### INFORMATION SUPPLIED ###

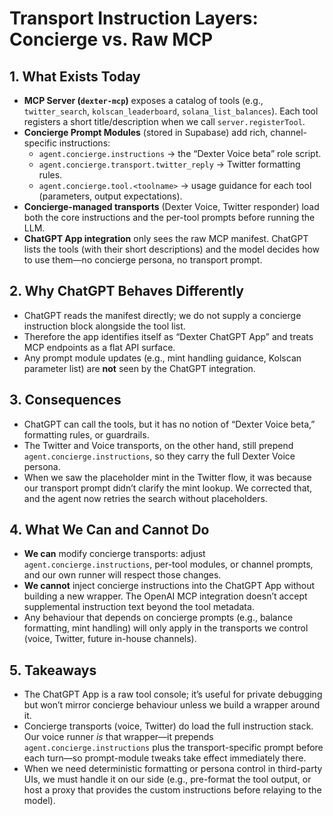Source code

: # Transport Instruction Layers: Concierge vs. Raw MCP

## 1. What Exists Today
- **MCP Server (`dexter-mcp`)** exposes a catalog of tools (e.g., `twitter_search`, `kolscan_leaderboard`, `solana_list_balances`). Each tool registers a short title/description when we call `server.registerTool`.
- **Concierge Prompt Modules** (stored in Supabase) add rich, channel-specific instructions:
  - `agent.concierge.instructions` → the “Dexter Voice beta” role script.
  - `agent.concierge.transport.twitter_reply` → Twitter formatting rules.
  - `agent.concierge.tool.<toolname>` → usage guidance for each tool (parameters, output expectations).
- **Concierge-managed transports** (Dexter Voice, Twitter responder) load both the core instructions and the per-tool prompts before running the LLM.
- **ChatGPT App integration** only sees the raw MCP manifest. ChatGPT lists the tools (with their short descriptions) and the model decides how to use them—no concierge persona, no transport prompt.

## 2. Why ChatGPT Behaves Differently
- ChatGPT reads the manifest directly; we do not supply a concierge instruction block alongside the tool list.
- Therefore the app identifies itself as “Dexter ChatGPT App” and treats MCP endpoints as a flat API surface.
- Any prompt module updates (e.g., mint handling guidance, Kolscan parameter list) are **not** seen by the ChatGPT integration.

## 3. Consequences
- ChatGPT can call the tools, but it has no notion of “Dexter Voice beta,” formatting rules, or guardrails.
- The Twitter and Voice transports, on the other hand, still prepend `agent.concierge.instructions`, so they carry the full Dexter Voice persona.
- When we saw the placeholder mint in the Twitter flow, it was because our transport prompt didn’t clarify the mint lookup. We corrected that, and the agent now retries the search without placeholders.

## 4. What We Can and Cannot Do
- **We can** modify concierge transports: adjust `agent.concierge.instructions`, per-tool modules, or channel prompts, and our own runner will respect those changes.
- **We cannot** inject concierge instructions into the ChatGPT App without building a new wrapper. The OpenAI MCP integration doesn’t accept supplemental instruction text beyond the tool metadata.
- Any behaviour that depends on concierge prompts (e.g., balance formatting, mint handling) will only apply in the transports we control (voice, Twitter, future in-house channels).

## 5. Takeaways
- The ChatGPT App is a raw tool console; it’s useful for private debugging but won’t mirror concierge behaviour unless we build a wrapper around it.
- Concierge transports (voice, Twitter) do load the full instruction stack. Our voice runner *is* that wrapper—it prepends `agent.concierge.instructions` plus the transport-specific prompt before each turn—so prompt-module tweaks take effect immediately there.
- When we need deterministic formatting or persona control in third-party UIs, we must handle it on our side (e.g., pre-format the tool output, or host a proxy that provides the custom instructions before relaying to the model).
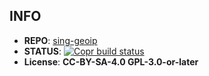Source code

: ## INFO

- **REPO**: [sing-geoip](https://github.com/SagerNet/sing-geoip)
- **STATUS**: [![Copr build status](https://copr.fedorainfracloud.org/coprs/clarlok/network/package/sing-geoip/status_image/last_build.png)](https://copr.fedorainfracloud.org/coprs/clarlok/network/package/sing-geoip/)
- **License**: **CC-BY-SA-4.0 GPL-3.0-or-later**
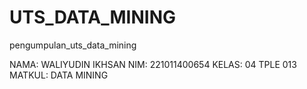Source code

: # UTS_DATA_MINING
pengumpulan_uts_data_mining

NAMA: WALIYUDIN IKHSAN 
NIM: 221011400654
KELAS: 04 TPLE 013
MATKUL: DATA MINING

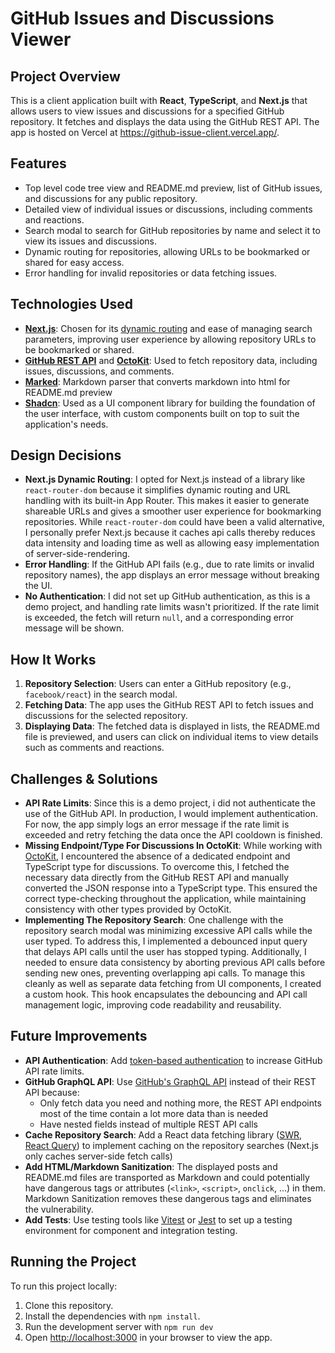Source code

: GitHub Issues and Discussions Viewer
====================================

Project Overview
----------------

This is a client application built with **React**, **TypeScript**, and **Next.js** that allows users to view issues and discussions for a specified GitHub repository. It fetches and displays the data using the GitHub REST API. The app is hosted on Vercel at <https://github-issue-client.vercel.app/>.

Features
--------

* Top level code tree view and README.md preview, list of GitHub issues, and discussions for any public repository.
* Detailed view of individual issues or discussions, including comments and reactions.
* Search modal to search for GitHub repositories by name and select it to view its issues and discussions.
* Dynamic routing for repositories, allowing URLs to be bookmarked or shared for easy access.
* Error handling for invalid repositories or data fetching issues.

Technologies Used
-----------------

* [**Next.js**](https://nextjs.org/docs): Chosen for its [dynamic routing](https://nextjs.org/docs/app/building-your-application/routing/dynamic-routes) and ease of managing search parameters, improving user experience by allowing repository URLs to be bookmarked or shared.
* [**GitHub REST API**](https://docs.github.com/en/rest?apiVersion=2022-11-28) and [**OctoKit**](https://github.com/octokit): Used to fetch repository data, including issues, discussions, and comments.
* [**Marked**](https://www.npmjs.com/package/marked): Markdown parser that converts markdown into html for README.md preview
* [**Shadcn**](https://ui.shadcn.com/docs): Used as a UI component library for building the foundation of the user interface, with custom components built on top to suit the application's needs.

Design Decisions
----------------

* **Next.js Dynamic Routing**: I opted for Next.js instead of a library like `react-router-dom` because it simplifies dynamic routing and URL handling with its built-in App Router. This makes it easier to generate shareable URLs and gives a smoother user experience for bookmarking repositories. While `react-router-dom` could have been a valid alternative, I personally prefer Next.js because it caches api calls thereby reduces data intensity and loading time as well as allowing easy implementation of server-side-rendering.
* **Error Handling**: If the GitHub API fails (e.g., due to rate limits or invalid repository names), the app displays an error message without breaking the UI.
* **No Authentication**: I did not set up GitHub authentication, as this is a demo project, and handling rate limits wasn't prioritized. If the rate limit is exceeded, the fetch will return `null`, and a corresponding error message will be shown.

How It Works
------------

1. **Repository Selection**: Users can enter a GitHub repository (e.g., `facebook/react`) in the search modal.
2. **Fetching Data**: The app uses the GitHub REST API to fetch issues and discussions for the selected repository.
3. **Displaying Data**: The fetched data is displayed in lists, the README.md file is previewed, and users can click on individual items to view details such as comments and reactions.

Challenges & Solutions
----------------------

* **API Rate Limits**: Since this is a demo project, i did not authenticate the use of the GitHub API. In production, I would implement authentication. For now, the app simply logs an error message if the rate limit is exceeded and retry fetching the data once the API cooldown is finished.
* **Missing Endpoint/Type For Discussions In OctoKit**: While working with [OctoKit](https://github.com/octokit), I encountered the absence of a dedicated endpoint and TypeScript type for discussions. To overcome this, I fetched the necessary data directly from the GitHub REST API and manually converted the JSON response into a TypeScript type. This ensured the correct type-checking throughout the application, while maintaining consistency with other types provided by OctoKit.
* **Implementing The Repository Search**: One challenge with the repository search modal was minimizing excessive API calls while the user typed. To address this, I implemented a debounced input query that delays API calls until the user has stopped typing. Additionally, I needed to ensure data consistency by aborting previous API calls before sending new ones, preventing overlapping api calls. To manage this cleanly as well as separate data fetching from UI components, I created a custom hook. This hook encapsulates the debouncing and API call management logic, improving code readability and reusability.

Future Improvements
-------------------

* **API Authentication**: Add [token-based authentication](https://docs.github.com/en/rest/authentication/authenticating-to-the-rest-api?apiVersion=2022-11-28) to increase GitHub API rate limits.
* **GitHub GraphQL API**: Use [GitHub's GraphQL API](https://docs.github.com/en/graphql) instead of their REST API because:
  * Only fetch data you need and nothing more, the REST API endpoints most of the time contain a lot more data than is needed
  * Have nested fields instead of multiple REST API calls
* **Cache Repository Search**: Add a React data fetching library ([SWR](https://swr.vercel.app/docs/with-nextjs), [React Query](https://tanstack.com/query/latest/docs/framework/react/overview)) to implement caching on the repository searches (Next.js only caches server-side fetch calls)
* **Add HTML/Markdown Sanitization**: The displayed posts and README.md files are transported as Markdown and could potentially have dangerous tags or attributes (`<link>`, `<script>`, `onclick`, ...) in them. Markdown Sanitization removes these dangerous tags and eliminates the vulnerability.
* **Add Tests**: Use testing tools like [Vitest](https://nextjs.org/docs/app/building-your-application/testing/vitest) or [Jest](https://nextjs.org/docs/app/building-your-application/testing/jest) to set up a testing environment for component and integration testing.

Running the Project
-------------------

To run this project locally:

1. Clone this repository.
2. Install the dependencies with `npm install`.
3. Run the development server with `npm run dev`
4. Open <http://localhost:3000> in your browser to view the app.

###

TASK DIRECTIONS:
From the records above, copy out the line with "data fetching issues.", the line with "breaking the UI.", and every line between them, word for word.

TASK SOLUTION:
* Error handling for invalid repositories or data fetching issues.

Technologies Used
-----------------

* [**Next.js**](https://nextjs.org/docs): Chosen for its [dynamic routing](https://nextjs.org/docs/app/building-your-application/routing/dynamic-routes) and ease of managing search parameters, improving user experience by allowing repository URLs to be bookmarked or shared.
* [**GitHub REST API**](https://docs.github.com/en/rest?apiVersion=2022-11-28) and [**OctoKit**](https://github.com/octokit): Used to fetch repository data, including issues, discussions, and comments.
* [**Marked**](https://www.npmjs.com/package/marked): Markdown parser that converts markdown into html for README.md preview
* [**Shadcn**](https://ui.shadcn.com/docs): Used as a UI component library for building the foundation of the user interface, with custom components built on top to suit the application's needs.

Design Decisions
----------------

* **Next.js Dynamic Routing**: I opted for Next.js instead of a library like `react-router-dom` because it simplifies dynamic routing and URL handling with its built-in App Router. This makes it easier to generate shareable URLs and gives a smoother user experience for bookmarking repositories. While `react-router-dom` could have been a valid alternative, I personally prefer Next.js because it caches api calls thereby reduces data intensity and loading time as well as allowing easy implementation of server-side-rendering.
* **Error Handling**: If the GitHub API fails (e.g., due to rate limits or invalid repository names), the app displays an error message without breaking the UI.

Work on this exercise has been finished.